WH Smiths Travel store front

WH Smith is not bound by rules laid down in the Groceries Supply Code of Practice as its grocery sales do not exceed £1bn

WH Smith has been accused of taking advantage of challenger brands with media plans in support of listings in its stores that don’t deliver.

The Grocer has spoken to a number of brands, who have described being asked to spend tens or even hundreds of thousands of pounds on media packages, only to find their products not appearing on shelf in the promised number of stores.

Others said that – even after committing significant sums on the packages – they struggled to get buyers to book in the in-store, OOH and digital activities for which they had paid.

Products were frequently listed at prohibitively high prices and against multiple competing brands, resulting in poor rates of sale, brands also complained.

‘Transactional’ relationship

Working with WH Smith was “very transactional” compared with other retailers, said one challenger brand founder.

“They say ‘this is the retail space available to you, and this this is how much it’s going to cost’,” they said. “Because their retail space is expensive and in high footfall areas, WH Smith [can] command high prices.

“They take your money and your product but they don’t give you any guarantees about rate of sale or volume purchasing and they can be really poor. They take advantage of the naivety of challenger brands, and that naivety comes from not having done it before.”

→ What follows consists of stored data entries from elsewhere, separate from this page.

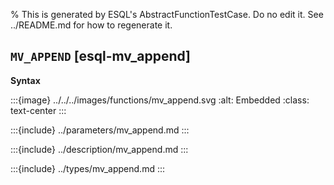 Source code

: % This is generated by ESQL's AbstractFunctionTestCase. Do no edit it. See ../README.md for how to regenerate it.

## `MV_APPEND` [esql-mv_append]

**Syntax**

:::{image} ../../../images/functions/mv_append.svg
:alt: Embedded
:class: text-center
:::


:::{include} ../parameters/mv_append.md
:::

:::{include} ../description/mv_append.md
:::

:::{include} ../types/mv_append.md
:::
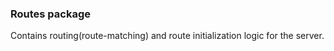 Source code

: ### Routes package ###
Contains routing(route-matching) and route initialization logic for the server. <br>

It was “very clear” WH Smith viewed the media packages as a prerequisite for being listed, another founder said.

“What they were saying to us was ‘unless you agree to buy this media space, there’s no deal’. They’re not interested in the product at all – the buyer even said to me they hadn’t tried ours – they’re interested in what they can extract from you.”

Rate card pledges

A rate card for WH Smith from 2024 seen by The Grocer details ‘media activation’ plans available to soft drinks and alcoholic drinks brands.

The plans start at £15k for spirits and go up to £500k for the most expensive, which promises listings in 300 high street and a minimum of 200 travel stores – as well as advertising across travel hubs, digital and in store.

Past campaigns including store wraps, digital screens, chiller screens, fascia and FSDUs had resulted in an average sales uplift of 28% for drinks brands, the deck stated.

All brands that took part in activations would receive a full analysis report detailing sales uplift, “measured on featured SKUs and brand items, alongside total category for full campaign evaluation”, it promised.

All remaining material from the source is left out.